LONDON (Reuters) - British Prime Minister Boris Johnson’s Conservatives smashed the record for the amount of money raised in the first fortnight of an election campaign on Thursday, while the unions turned on the taps to keep the opposition Labour Party in touch.
Official spending data from the Electoral Commission showed that in the first two weeks of a campaign that will determine Britain’s EU future, the Conservatives raised 8.6 million pounds compared with Labour’s 3.7 million pounds.
This is the second time this year Johnson has broken a record for political donations. Over the summer, he raised the most money by a British politician campaigning to lead their political party, underlining his popularity with donors.
Johnson, 55, hopes to win a majority on Dec. 12 to push through the last-minute Brexit deal he struck with the EU last month after the bloc granted a third delay to the divorce that was originally supposed to have taken place on March 29.
Following the first week of the campaign when the Conservatives raised 26 times more in political donations than Labour, the main opposition party narrowed the funding gap by raising 3.5 million pounds, nearly all from unions.
The biggest came from the Unite union, which donated more than 3 million pounds, while the Communication Workers Union donated 425,000 pounds. The support means Labour has also broken its own record for fundraising in the early stages of an election.
The Conservative money came from 61 different donors, including from hedge fund managers and the steel magnate Lakshmi Mittal.
Nigel Farage’s Brexit Party raised 2.25 million pounds, with a 2 million pound donation coming from businessman Christopher Harborne.
Despite the strong financial performance for the ruling party, Labour and the Liberal Democrats are currently outspending the Conservatives on Facebook adverts ahead of the election.

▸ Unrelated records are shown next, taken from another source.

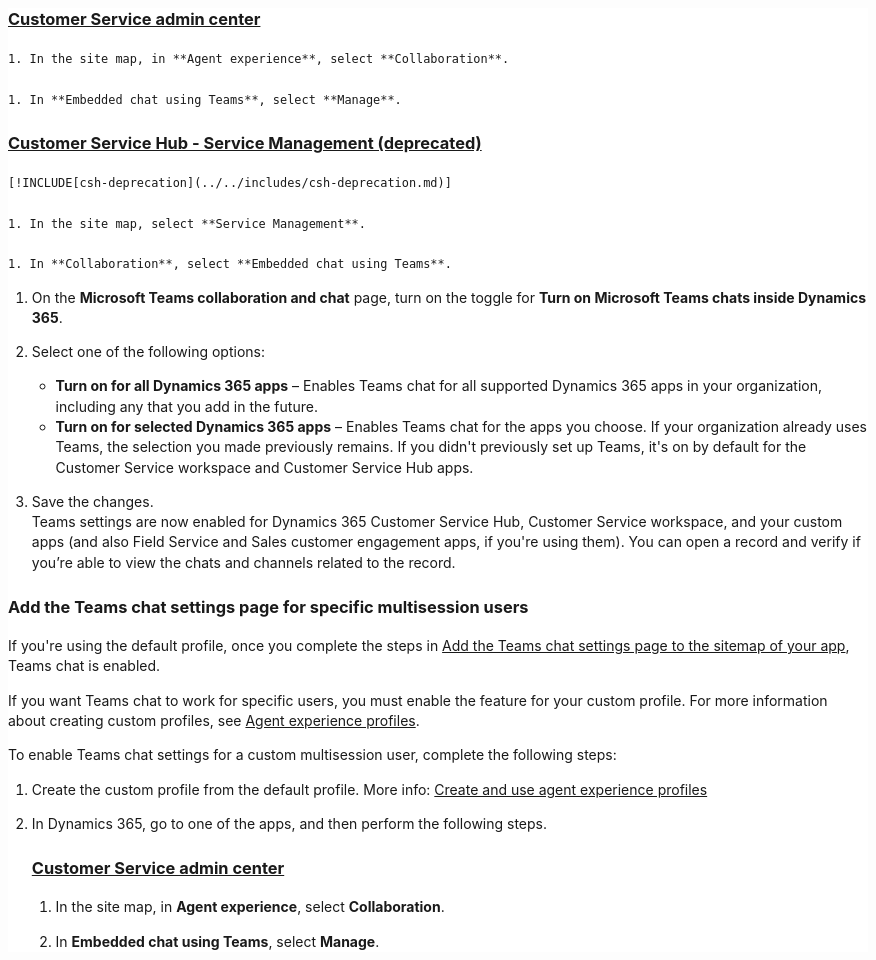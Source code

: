    ### [Customer Service admin center](#tab/customerserviceadmincenter)

    1. In the site map, in **Agent experience**, select **Collaboration**.
    
    1. In **Embedded chat using Teams**, select **Manage**.
   
   ### [Customer Service Hub - Service Management (deprecated) ](#tab/customerservicehub)

    [!INCLUDE[csh-deprecation](../../includes/csh-deprecation.md)]

    1. In the site map, select **Service Management**.
    
    1. In **Collaboration**, select **Embedded chat using Teams**.

1. On the **Microsoft Teams collaboration and chat** page, turn on the toggle for **Turn on Microsoft Teams chats inside Dynamics 365**.   

1. Select one of the following options:
   - **Turn on for all Dynamics 365 apps** – Enables Teams chat for all supported Dynamics 365 apps in your organization, including any that you add in the future.
    - **Turn on for selected Dynamics 365 apps** – Enables Teams chat for the apps you choose. If your organization already uses Teams, the selection you made previously remains. If you didn't previously set up Teams, it's on by default for the Customer Service workspace and Customer Service Hub apps.

1. Save the changes.<br>
   Teams settings are now enabled for Dynamics 365 Customer Service Hub, Customer Service workspace, and your custom apps (and also Field Service and Sales customer engagement apps, if you're using them). You can open a record and verify if you’re able to view the chats and channels related to the record.
    
### Add the Teams chat settings page for specific multisession users

If you're using the default profile, once you complete the steps in [Add the Teams chat settings page to the sitemap of your app](#add-the-teams-collaboration-and-chat-settings-page-to-the-sitemap-of-your-app), Teams chat is enabled.

If you want Teams chat to work for specific users, you must enable the feature for your custom profile. For more information about creating custom profiles, see [Agent experience profiles](/dynamics365/customer-service/administer/overview).

To enable Teams chat settings for a custom multisession user, complete the following steps:

1. Create the custom profile from the default profile. More info: [Create and use agent experience profiles](/dynamics365/customer-service/administer/create-agent-experience-profile)

1. In Dynamics 365, go to one of the apps, and then perform the following steps.

   ### [Customer Service admin center](#tab/customerserviceadmincenter)

    1. In the site map, in **Agent experience**, select **Collaboration**.
    
    1. In **Embedded chat using Teams**, select **Manage**.
   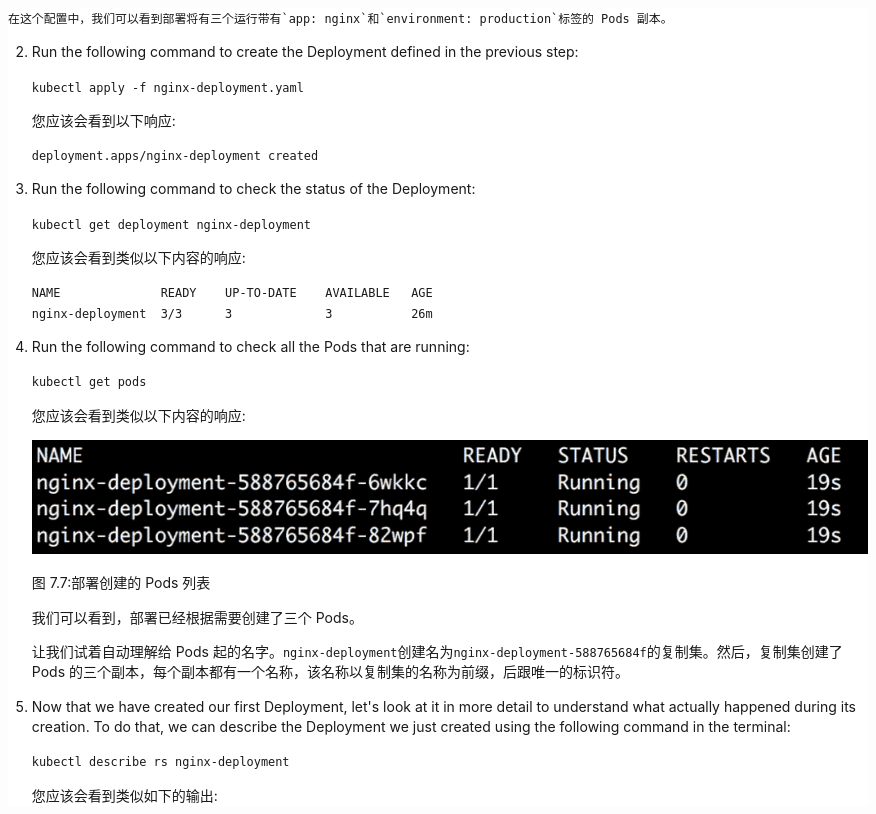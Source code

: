     在这个配置中，我们可以看到部署将有三个运行带有`app: nginx`和`environment: production`标签的 Pods 副本。

2.  Run the following command to create the Deployment defined in the previous step:

    ```
    kubectl apply -f nginx-deployment.yaml
    ```

    您应该会看到以下响应:

    ```
    deployment.apps/nginx-deployment created
    ```

3.  Run the following command to check the status of the Deployment:

    ```
    kubectl get deployment nginx-deployment
    ```

    您应该会看到类似以下内容的响应:

    ```
    NAME              READY    UP-TO-DATE    AVAILABLE   AGE
    nginx-deployment  3/3      3             3           26m
    ```

4.  Run the following command to check all the Pods that are running:

    ```
    kubectl get pods
    ```

    您应该会看到类似以下内容的响应:

    ![Figure 7.7: A list of Pods created by the Deployment ](img/B14870_07_07.jpg)

    图 7.7:部署创建的 Pods 列表

    我们可以看到，部署已经根据需要创建了三个 Pods。

    让我们试着自动理解给 Pods 起的名字。`nginx-deployment`创建名为`nginx-deployment-588765684f`的复制集。然后，复制集创建了 Pods 的三个副本，每个副本都有一个名称，该名称以复制集的名称为前缀，后跟唯一的标识符。

5.  Now that we have created our first Deployment, let's look at it in more detail to understand what actually happened during its creation. To do that, we can describe the Deployment we just created using the following command in the terminal:

    ```
    kubectl describe rs nginx-deployment
    ```

    您应该会看到类似如下的输出:
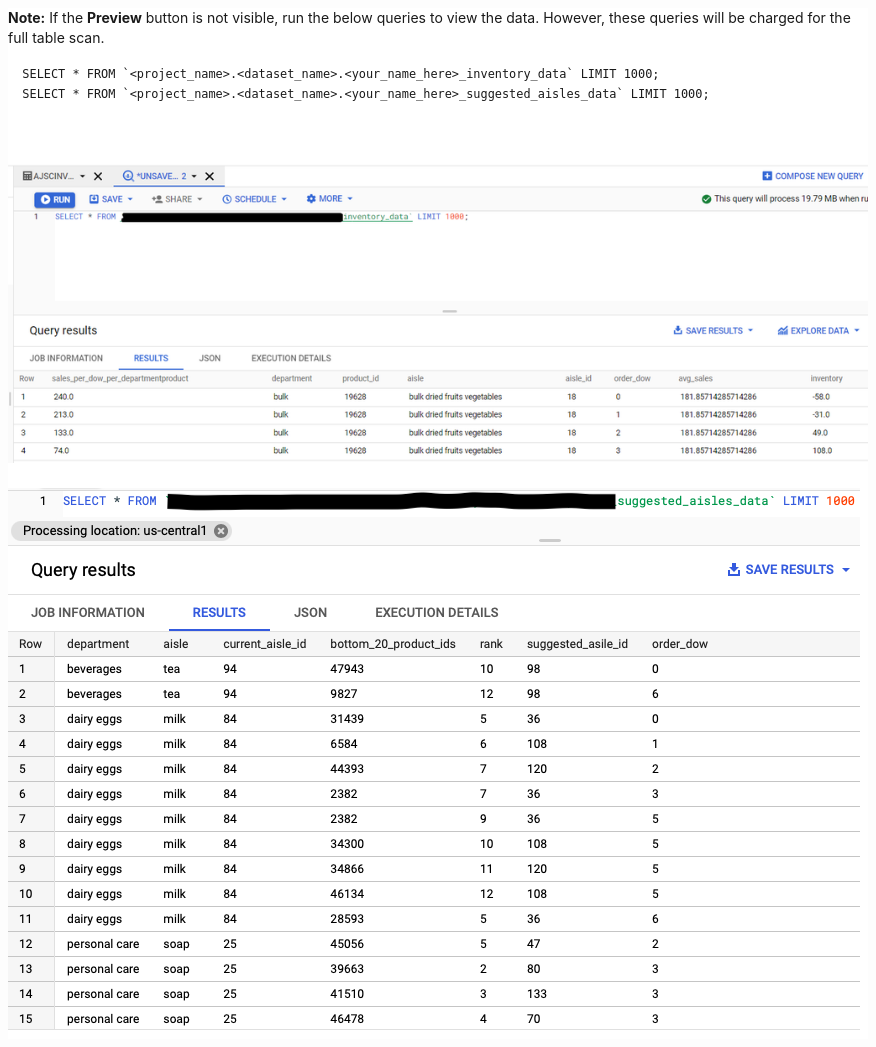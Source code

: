 **Note:** If the **Preview** button is not visible, run the below queries to view the data. However, these queries will be charged for the full table scan.

```
  SELECT * FROM `<project_name>.<dataset_name>.<your_name_here>_inventory_data` LIMIT 1000;
  SELECT * FROM `<project_name>.<dataset_name>.<your_name_here>_suggested_aisles_data` LIMIT 1000;


```
<br>

<kbd>
<img src=../images/bq_3.PNG />
</kbd>

<br>

<br>


<kbd>
<img src=../images/bq_2.png />
</kbd>
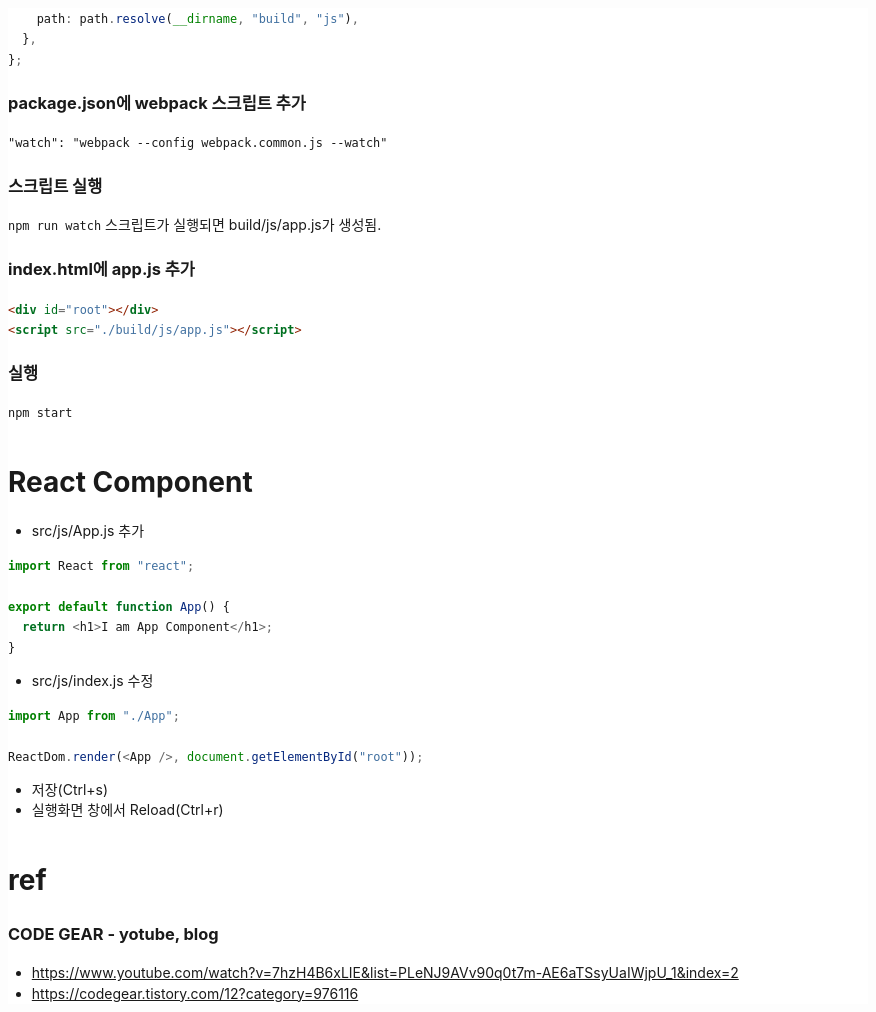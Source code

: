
 ```js
    path: path.resolve(__dirname, "build", "js"),
  },
};
```

### package.json에 webpack 스크립트 추가

`"watch": "webpack --config webpack.common.js --watch"`

### 스크립트 실행

`npm run watch`
스크립트가 실행되면 build/js/app.js가 생성됨.

### index.html에 app.js 추가

```html
<div id="root"></div>
<script src="./build/js/app.js"></script>
```

### 실행

`npm start`

# React Component

- src/js/App.js 추가

```js
import React from "react";

export default function App() {
  return <h1>I am App Component</h1>;
}
```

- src/js/index.js 수정

```js
import App from "./App";

ReactDom.render(<App />, document.getElementById("root"));
```

- 저장(Ctrl+s)
- 실행화면 창에서 Reload(Ctrl+r)

# ref

### CODE GEAR - yotube, blog

- https://www.youtube.com/watch?v=7hzH4B6xLIE&list=PLeNJ9AVv90q0t7m-AE6aTSsyUaIWjpU_1&index=2
- https://codegear.tistory.com/12?category=976116

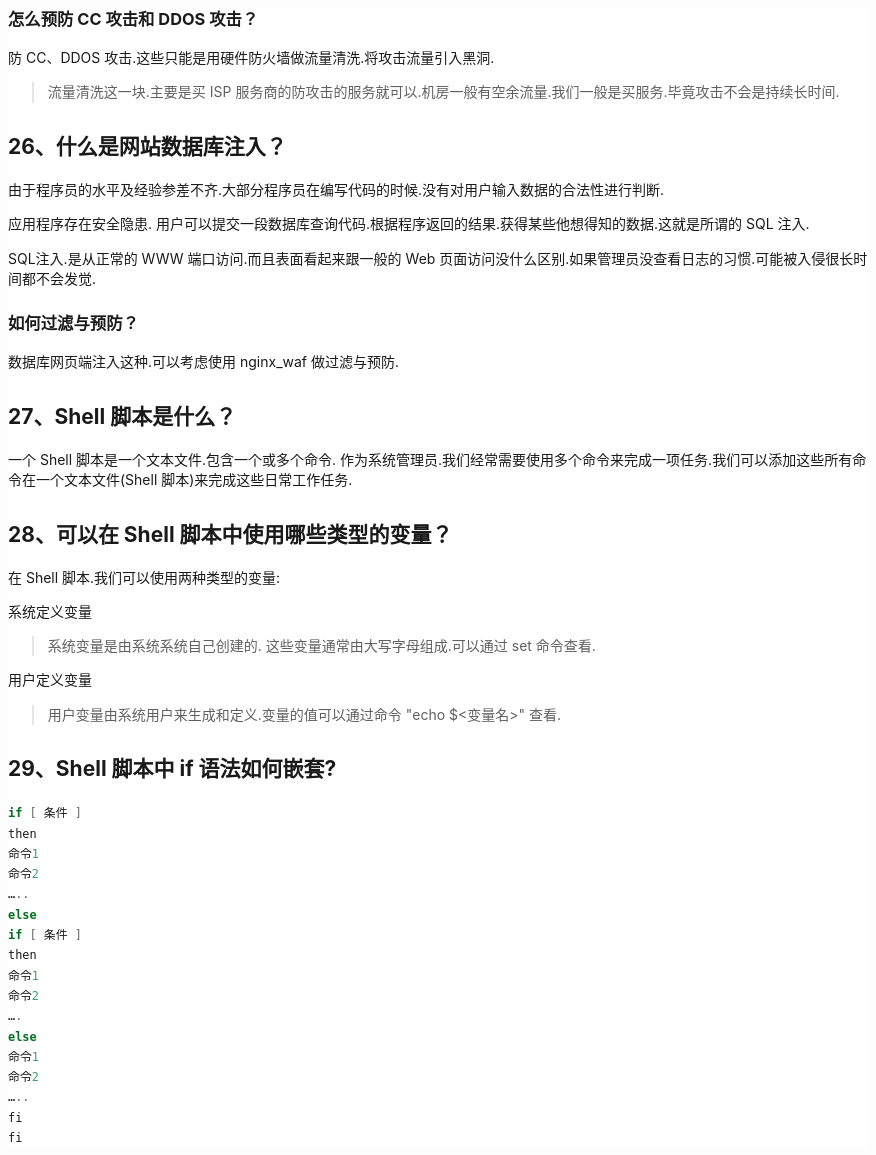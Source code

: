 ### 怎么预防 CC 攻击和 DDOS 攻击？

防 CC、DDOS 攻击.这些只能是用硬件防火墙做流量清洗.将攻击流量引入黑洞. 

> 流量清洗这一块.主要是买 ISP 服务商的防攻击的服务就可以.机房一般有空余流量.我们一般是买服务.毕竟攻击不会是持续长时间. 

## 26、什么是网站数据库注入？

由于程序员的水平及经验参差不齐.大部分程序员在编写代码的时候.没有对用户输入数据的合法性进行判断. 

应用程序存在安全隐患. 用户可以提交一段数据库查询代码.根据程序返回的结果.获得某些他想得知的数据.这就是所谓的 SQL 注入. 

SQL注入.是从正常的 WWW 端口访问.而且表面看起来跟一般的 Web 页面访问没什么区别.如果管理员没查看日志的习惯.可能被入侵很长时间都不会发觉. 

### 如何过滤与预防？

数据库网页端注入这种.可以考虑使用 nginx_waf 做过滤与预防. 

## 27、Shell 脚本是什么？

一个 Shell 脚本是一个文本文件.包含一个或多个命令. 作为系统管理员.我们经常需要使用多个命令来完成一项任务.我们可以添加这些所有命令在一个文本文件(Shell 脚本)来完成这些日常工作任务. 

## 28、可以在 Shell 脚本中使用哪些类型的变量？

在 Shell 脚本.我们可以使用两种类型的变量: 

系统定义变量

> 系统变量是由系统系统自己创建的. 这些变量通常由大写字母组成.可以通过 set 命令查看. 

用户定义变量

> 用户变量由系统用户来生成和定义.变量的值可以通过命令 "echo $<变量名>" 查看. 

## 29、Shell 脚本中 if 语法如何嵌套?

```c
if [ 条件 ]
then
命令1
命令2
…..
else
if [ 条件 ]
then
命令1
命令2
….
else
命令1
命令2
…..
fi
fi
```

The pro-EU Liberal Democrats are currently spending the most on Facebook, with more than 212,302 pounds in the last week, according to Facebook data.
Labour spent more than 175,000 pounds in the same period, while the Conservatives spent just over a tenth of that with an outlay of 18,298 pounds.
Before the vote, all political parties must submit weekly reports setting out the donations they have received over 7,500 pounds. Labour say they raise more in small donations, which are not recorded in the Electoral Commission’s figures.
In total, the political parties contesting the election raised 15.6 million pounds in the first two weeks, compared with 9.6 million pounds in the same period ahead of the last general election in 2017.